It had been a particular bugbear on here that there wasn’t a property price register available in Ireland, until the IMF frogmarched the Government into introducing a limited register in September 2012 which shows residential property transactions from 1st January 2010. Such delays in providing a basic level of transparency seem inexcusable and all government parties from the 1970s onwards have been guilty of paying lipservice to a register but never delivering it when in office. And the absence of such a register has meant the Government was severely constrained when it estimated the €250m of revenues in 2013 that would flow from its new property tax which was based on property value.
But surely, having engaged an expert group to produce an expert report, and as we found out last week, the expert group engaged the ESRI to produce a sub-report and having known for at least 12 months that it would be introducing a property tax in 2013, surely the Government has robust estimates of the value of property in Ireland.
Surely?
It seems that the Government estimate of property values is based on incomplete sources and the Government has committed to the new tax, but that it is more or less clueless what the tax will generate, kinda like buying a scratchcard.
In a response to a parliamentary question from the Sinn Fein finance spokesperson yesterday, the Minister for Finance Michael Noonan conceded “No database exists as yet containing the valuations of the housing stock in the State.” and that estimates were based on the transactions in the property price register and one “unpublished Central Statistics Office (CSO) data based on mortgage transactions and the CSO’s property price index” In other words, who knows, and as Minister Noonan says in his response “However, caution should be applied to this approach given the low number of transactions, the high percentage of non-mortgage transactions (i.e., cash transactions) and the possible bias in recent transactions towards transactions of higher quality housing stock which may not represent the generality of housing valuations in the State”
Here’s the full parliamentary question and response, it is shown as a graphic because the table doesn’t easily copy into text.
Given many people will not pay this tax (unable or unwilling) or will underpay, how will the clawback work?

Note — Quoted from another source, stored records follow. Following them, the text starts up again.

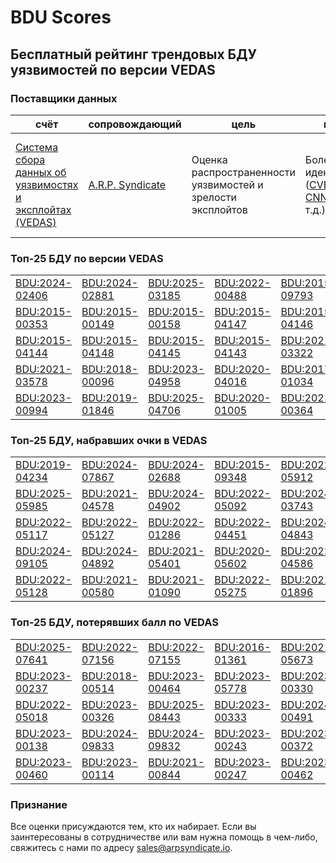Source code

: 
# BDU Scores
## Бесплатный рейтинг трендовых БДУ уязвимостей по версии VEDAS

### Поставщики данных
| счёт | cопровождающий | цель | покрытие | определение | частота |
| ----- | ---------- | ------- | -------- | ----------- | --------- |
| [Система сбора данных об уязвимостях и эксплойтах (VEDAS)](https://vedas.arpsyndicate.io) | [A.R.P. Syndicate](https://www.arpsyndicate.io) | Оценка распространенности уязвимостей и зрелости эксплойтов | Более 150 идентификаторов ([CVE](https://github.com/ARPSyndicate/cve-scores), [EUVD](https://github.com/ARPSyndicate/euvd-scores), [CNNVD](https://github.com/ARPSyndicate/cnnvd-scores), [BDU](https://github.com/ARPSyndicate/bdu-scores) и т.д.) | Аналитические данные с открытым исходным кодом (OSINT), полученные от [Exploit Observer](https://www.exploit.observer) | 12-16 часов |



<h3>Топ-25 БДУ по версии VEDAS</h3>

<table>
  <tr>
    <td><a href='https://vedas.arpsyndicate.io/?vuln=BDU:2024-02406'>BDU:2024-02406</a></td>
    <td><a href='https://vedas.arpsyndicate.io/?vuln=BDU:2024-02881'>BDU:2024-02881</a></td>
    <td><a href='https://vedas.arpsyndicate.io/?vuln=BDU:2025-03185'>BDU:2025-03185</a></td>
    <td><a href='https://vedas.arpsyndicate.io/?vuln=BDU:2022-00488'>BDU:2022-00488</a></td>
    <td><a href='https://vedas.arpsyndicate.io/?vuln=BDU:2015-09793'>BDU:2015-09793</a></td>
  </tr>
  <tr>
    <td><a href='https://vedas.arpsyndicate.io/?vuln=BDU:2015-00353'>BDU:2015-00353</a></td>
    <td><a href='https://vedas.arpsyndicate.io/?vuln=BDU:2015-00149'>BDU:2015-00149</a></td>
    <td><a href='https://vedas.arpsyndicate.io/?vuln=BDU:2015-00158'>BDU:2015-00158</a></td>
    <td><a href='https://vedas.arpsyndicate.io/?vuln=BDU:2015-04147'>BDU:2015-04147</a></td>
    <td><a href='https://vedas.arpsyndicate.io/?vuln=BDU:2015-04146'>BDU:2015-04146</a></td>
  </tr>
  <tr>
    <td><a href='https://vedas.arpsyndicate.io/?vuln=BDU:2015-04144'>BDU:2015-04144</a></td>
    <td><a href='https://vedas.arpsyndicate.io/?vuln=BDU:2015-04148'>BDU:2015-04148</a></td>
    <td><a href='https://vedas.arpsyndicate.io/?vuln=BDU:2015-04145'>BDU:2015-04145</a></td>
    <td><a href='https://vedas.arpsyndicate.io/?vuln=BDU:2015-04143'>BDU:2015-04143</a></td>
    <td><a href='https://vedas.arpsyndicate.io/?vuln=BDU:2021-03322'>BDU:2021-03322</a></td>
  </tr>
  <tr>
    <td><a href='https://vedas.arpsyndicate.io/?vuln=BDU:2021-03578'>BDU:2021-03578</a></td>
    <td><a href='https://vedas.arpsyndicate.io/?vuln=BDU:2018-00096'>BDU:2018-00096</a></td>
    <td><a href='https://vedas.arpsyndicate.io/?vuln=BDU:2023-04958'>BDU:2023-04958</a></td>
    <td><a href='https://vedas.arpsyndicate.io/?vuln=BDU:2020-04016'>BDU:2020-04016</a></td>
    <td><a href='https://vedas.arpsyndicate.io/?vuln=BDU:2017-01034'>BDU:2017-01034</a></td>
  </tr>
  <tr>
    <td><a href='https://vedas.arpsyndicate.io/?vuln=BDU:2023-00994'>BDU:2023-00994</a></td>
    <td><a href='https://vedas.arpsyndicate.io/?vuln=BDU:2019-01846'>BDU:2019-01846</a></td>
    <td><a href='https://vedas.arpsyndicate.io/?vuln=BDU:2025-04706'>BDU:2025-04706</a></td>
    <td><a href='https://vedas.arpsyndicate.io/?vuln=BDU:2020-01005'>BDU:2020-01005</a></td>
    <td><a href='https://vedas.arpsyndicate.io/?vuln=BDU:2021-00364'>BDU:2021-00364</a></td>
  </tr>
</table>


<h3>Топ-25 БДУ, набравших очки в VEDAS</h3>

<table>
  <tr>
    <td><a href='https://vedas.arpsyndicate.io/?vuln=BDU:2019-04234'>BDU:2019-04234</a></td>
    <td><a href='https://vedas.arpsyndicate.io/?vuln=BDU:2024-07867'>BDU:2024-07867</a></td>
    <td><a href='https://vedas.arpsyndicate.io/?vuln=BDU:2024-02688'>BDU:2024-02688</a></td>
    <td><a href='https://vedas.arpsyndicate.io/?vuln=BDU:2015-09348'>BDU:2015-09348</a></td>
    <td><a href='https://vedas.arpsyndicate.io/?vuln=BDU:2022-05912'>BDU:2022-05912</a></td>
  </tr>
  <tr>
    <td><a href='https://vedas.arpsyndicate.io/?vuln=BDU:2025-05985'>BDU:2025-05985</a></td>
    <td><a href='https://vedas.arpsyndicate.io/?vuln=BDU:2021-04578'>BDU:2021-04578</a></td>
    <td><a href='https://vedas.arpsyndicate.io/?vuln=BDU:2024-04902'>BDU:2024-04902</a></td>
    <td><a href='https://vedas.arpsyndicate.io/?vuln=BDU:2022-05092'>BDU:2022-05092</a></td>
    <td><a href='https://vedas.arpsyndicate.io/?vuln=BDU:2024-03743'>BDU:2024-03743</a></td>
  </tr>
  <tr>
    <td><a href='https://vedas.arpsyndicate.io/?vuln=BDU:2022-05117'>BDU:2022-05117</a></td>
    <td><a href='https://vedas.arpsyndicate.io/?vuln=BDU:2022-05127'>BDU:2022-05127</a></td>
    <td><a href='https://vedas.arpsyndicate.io/?vuln=BDU:2022-01286'>BDU:2022-01286</a></td>
    <td><a href='https://vedas.arpsyndicate.io/?vuln=BDU:2022-04451'>BDU:2022-04451</a></td>
    <td><a href='https://vedas.arpsyndicate.io/?vuln=BDU:2024-04843'>BDU:2024-04843</a></td>
  </tr>
  <tr>
    <td><a href='https://vedas.arpsyndicate.io/?vuln=BDU:2024-09105'>BDU:2024-09105</a></td>
    <td><a href='https://vedas.arpsyndicate.io/?vuln=BDU:2024-04892'>BDU:2024-04892</a></td>
    <td><a href='https://vedas.arpsyndicate.io/?vuln=BDU:2021-05401'>BDU:2021-05401</a></td>
    <td><a href='https://vedas.arpsyndicate.io/?vuln=BDU:2020-05602'>BDU:2020-05602</a></td>
    <td><a href='https://vedas.arpsyndicate.io/?vuln=BDU:2022-04586'>BDU:2022-04586</a></td>
  </tr>
  <tr>
    <td><a href='https://vedas.arpsyndicate.io/?vuln=BDU:2022-05128'>BDU:2022-05128</a></td>
    <td><a href='https://vedas.arpsyndicate.io/?vuln=BDU:2021-00580'>BDU:2021-00580</a></td>
    <td><a href='https://vedas.arpsyndicate.io/?vuln=BDU:2021-01090'>BDU:2021-01090</a></td>
    <td><a href='https://vedas.arpsyndicate.io/?vuln=BDU:2022-05275'>BDU:2022-05275</a></td>
    <td><a href='https://vedas.arpsyndicate.io/?vuln=BDU:2021-01896'>BDU:2021-01896</a></td>
  </tr>
</table>


<h3>Топ-25 БДУ, потерявших балл по VEDAS</h3>

<table>
  <tr>
    <td><a href='https://vedas.arpsyndicate.io/?vuln=BDU:2025-07641'>BDU:2025-07641</a></td>
    <td><a href='https://vedas.arpsyndicate.io/?vuln=BDU:2022-07156'>BDU:2022-07156</a></td>
    <td><a href='https://vedas.arpsyndicate.io/?vuln=BDU:2022-07155'>BDU:2022-07155</a></td>
    <td><a href='https://vedas.arpsyndicate.io/?vuln=BDU:2016-01361'>BDU:2016-01361</a></td>
    <td><a href='https://vedas.arpsyndicate.io/?vuln=BDU:2021-05673'>BDU:2021-05673</a></td>
  </tr>
  <tr>
    <td><a href='https://vedas.arpsyndicate.io/?vuln=BDU:2023-00237'>BDU:2023-00237</a></td>
    <td><a href='https://vedas.arpsyndicate.io/?vuln=BDU:2018-00514'>BDU:2018-00514</a></td>
    <td><a href='https://vedas.arpsyndicate.io/?vuln=BDU:2023-00464'>BDU:2023-00464</a></td>
    <td><a href='https://vedas.arpsyndicate.io/?vuln=BDU:2023-05778'>BDU:2023-05778</a></td>
    <td><a href='https://vedas.arpsyndicate.io/?vuln=BDU:2023-00330'>BDU:2023-00330</a></td>
  </tr>
  <tr>
    <td><a href='https://vedas.arpsyndicate.io/?vuln=BDU:2022-05018'>BDU:2022-05018</a></td>
    <td><a href='https://vedas.arpsyndicate.io/?vuln=BDU:2023-00326'>BDU:2023-00326</a></td>
    <td><a href='https://vedas.arpsyndicate.io/?vuln=BDU:2025-08443'>BDU:2025-08443</a></td>
    <td><a href='https://vedas.arpsyndicate.io/?vuln=BDU:2023-00333'>BDU:2023-00333</a></td>
    <td><a href='https://vedas.arpsyndicate.io/?vuln=BDU:2024-00491'>BDU:2024-00491</a></td>
  </tr>
  <tr>
    <td><a href='https://vedas.arpsyndicate.io/?vuln=BDU:2023-00138'>BDU:2023-00138</a></td>
    <td><a href='https://vedas.arpsyndicate.io/?vuln=BDU:2024-09833'>BDU:2024-09833</a></td>
    <td><a href='https://vedas.arpsyndicate.io/?vuln=BDU:2024-09832'>BDU:2024-09832</a></td>
    <td><a href='https://vedas.arpsyndicate.io/?vuln=BDU:2023-00243'>BDU:2023-00243</a></td>
    <td><a href='https://vedas.arpsyndicate.io/?vuln=BDU:2023-00372'>BDU:2023-00372</a></td>
  </tr>
  <tr>
    <td><a href='https://vedas.arpsyndicate.io/?vuln=BDU:2023-00460'>BDU:2023-00460</a></td>
    <td><a href='https://vedas.arpsyndicate.io/?vuln=BDU:2023-00114'>BDU:2023-00114</a></td>
    <td><a href='https://vedas.arpsyndicate.io/?vuln=BDU:2021-00844'>BDU:2021-00844</a></td>
    <td><a href='https://vedas.arpsyndicate.io/?vuln=BDU:2023-00247'>BDU:2023-00247</a></td>
    <td><a href='https://vedas.arpsyndicate.io/?vuln=BDU:2023-00462'>BDU:2023-00462</a></td>
  </tr>
</table>


### Признание
Все оценки присуждаются тем, кто их набирает.
Если вы заинтересованы в сотрудничестве или вам нужна помощь в чем-либо, свяжитесь с нами по адресу [sales@arpsyndicate.io](mailto:sales@arpsyndicate.io).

As I understand it, unpaid property tax will be treated as a lien on the property. But how will the property value be determined and how will value fluctuations be treated?

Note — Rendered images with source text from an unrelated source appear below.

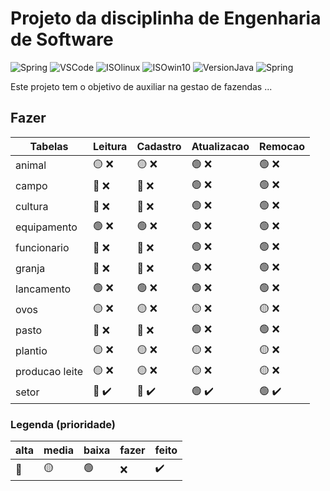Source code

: # Projeto da disciplinha de Engenharia de Software

![Spring](https://img.shields.io/badge/IDE-SpringTool-success)
![VSCode](https://img.shields.io/badge/IDE-VSCode-blue)
![ISOlinux](https://img.shields.io/badge/ISO-Ubuntu-blueviolet)
![ISOwin10](https://img.shields.io/badge/ISO-Win10-blue)
![VersionJava](https://img.shields.io/badge/Java-v17-red)
![Spring](https://img.shields.io/github/repo-size/danieldiv/gerencia-fazenda)

<p>
  Este projeto tem o objetivo de auxiliar na gestao de fazendas ...
</p>

## Fazer

| Tabelas        | Leitura                         | Cadastro                        | Atualizacao                       | Remocao                           |
| -------------- | ------------------------------- | ------------------------------- | --------------------------------- | --------------------------------- |
| animal         | :yellow_circle: :x:             | :yellow_circle: :x:             | :green_circle: :x:                | :green_circle: :x:                |
| campo          | :red_circle: :x:                | :red_circle: :x:                | :green_circle: :x:                | :green_circle: :x:                |
| cultura        | :red_circle: :x:                | :red_circle: :x:                | :green_circle: :x:                | :green_circle: :x:                |
| equipamento    | :green_circle: :x:              | :green_circle: :x:              | :green_circle: :x:                | :green_circle: :x:                |
| funcionario    | :red_circle: :x:                | :red_circle: :x:                | :green_circle: :x:                | :green_circle: :x:                |
| granja         | :red_circle: :x:                | :red_circle: :x:                | :green_circle: :x:                | :green_circle: :x:                |
| lancamento     | :green_circle: :x:              | :green_circle: :x:              | :green_circle: :x:                | :green_circle: :x:                |
| ovos           | :yellow_circle: :x:             | :yellow_circle: :x:             | :yellow_circle: :x:               | :yellow_circle: :x:               |
| pasto          | :red_circle: :x:                | :red_circle: :x:                | :green_circle: :x:                | :green_circle: :x:                |
| plantio        | :yellow_circle: :x:             | :yellow_circle: :x:             | :yellow_circle: :x:               | :yellow_circle: :x:               |
| producao leite | :yellow_circle: :x:             | :yellow_circle: :x:             | :yellow_circle: :x:               | :yellow_circle: :x:               |
| setor          | :red_circle: :heavy_check_mark: | :red_circle: :heavy_check_mark: | :green_circle: :heavy_check_mark: | :green_circle: :heavy_check_mark: |

### Legenda (prioridade)

| alta         | media           | baixa          | fazer | feito              |
| ------------ | --------------- | -------------- | ----- | ------------------ |
| :red_circle: | :yellow_circle: | :green_circle: | :x:   | :heavy_check_mark: |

Also how will unpaid property tax rank to mortgage debt in foreclosures? If it ranks higher, then will lenders need to increase their loss provisions. If it ranks lower, will the revenue chase the dispossessed?
@Ahura, very good question about the Revenue’s charge on the property either from unpaid tax or deferrals, will this rank above mortgage debt, I do not know. Anyone?

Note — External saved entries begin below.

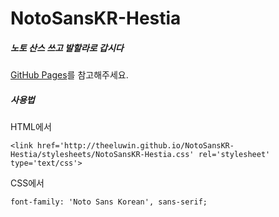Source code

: # NotoSansKR-Hestia

##### 노토 산스 쓰고 발할라로 갑시다

[GitHub Pages][1]를 참고해주세요.

##### 사용법

HTML에서

	<link href='http://theeluwin.github.io/NotoSansKR-Hestia/stylesheets/NotoSansKR-Hestia.css' rel='stylesheet' type='text/css'>

CSS에서

	font-family: 'Noto Sans Korean', sans-serif;

[1]: http://theeluwin.github.io/NotoSansKR-Hestia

I live in the quaint, colonial city of Merida, Yucatan, Mexico. With a population of over one million, the local government has had an online (please see below, only in Spanish) property register for years where one can, among many things, pay their taxes online. Currently, we are very occupied getting ready for end of the world. I think Minister Noonan has missed his chance with only nine days left. The Irish are famous for procrastination and it has worked out beautifully.
http://www.merida.gob.mx/municipio/sitiosphp/catastro/php/inicio.php
@Houdini; apparently Vatican astronomers dispute the Mayan calender end of world on Dec 21 2012. No really :) Merida is lovely, fond memories of it many moons ago.
http://www.telegraph.co.uk/news/worldnews/europe/vaticancityandholysee/9739697/Mayan-apocalypse-Vatican-says-the-end-is-not-nigh-for-now.html
Dorothy,
Yes, Merida is still a very lovely respite from the madness of modern society. However, I would not be too confident with Vatican astronomers, Jesuit or not. I do remember a fellow named Galileo who had a run in with the Vatican.
Here’s how it “works” over here,RE Taxes rank first….and yes it is 12/12/12!
Now that the legal issues around repo’s is getting cleaned up,perhaps a secondary market in unpaid RE taxes will develop !
“Between $7 billion and $10 billion in property taxes go delinquent each year, according to Brad Westover, executive director for the National Tax Lien Association. For many state, county and local governments, the failure to collect on these debts weighs heavily on their already-overburdened budgets. In 29 states, plus the District of Columbia, they turn to investors for help.
In these states, investors buy tax lien certificates at auctions, effectively owning a claim against the property until the homeowner pays the county or municipality back or until they default on the debt entirely. In return, the county gets the money it needs to fund schools, pave roads and pay for other infrastructure and services.”
http://www.cnbc.com/id/100303029
wrong link…..phew thankfully not inappropriate,in states most lenders require RE taxes to be paid the them-escrow- and they pay it.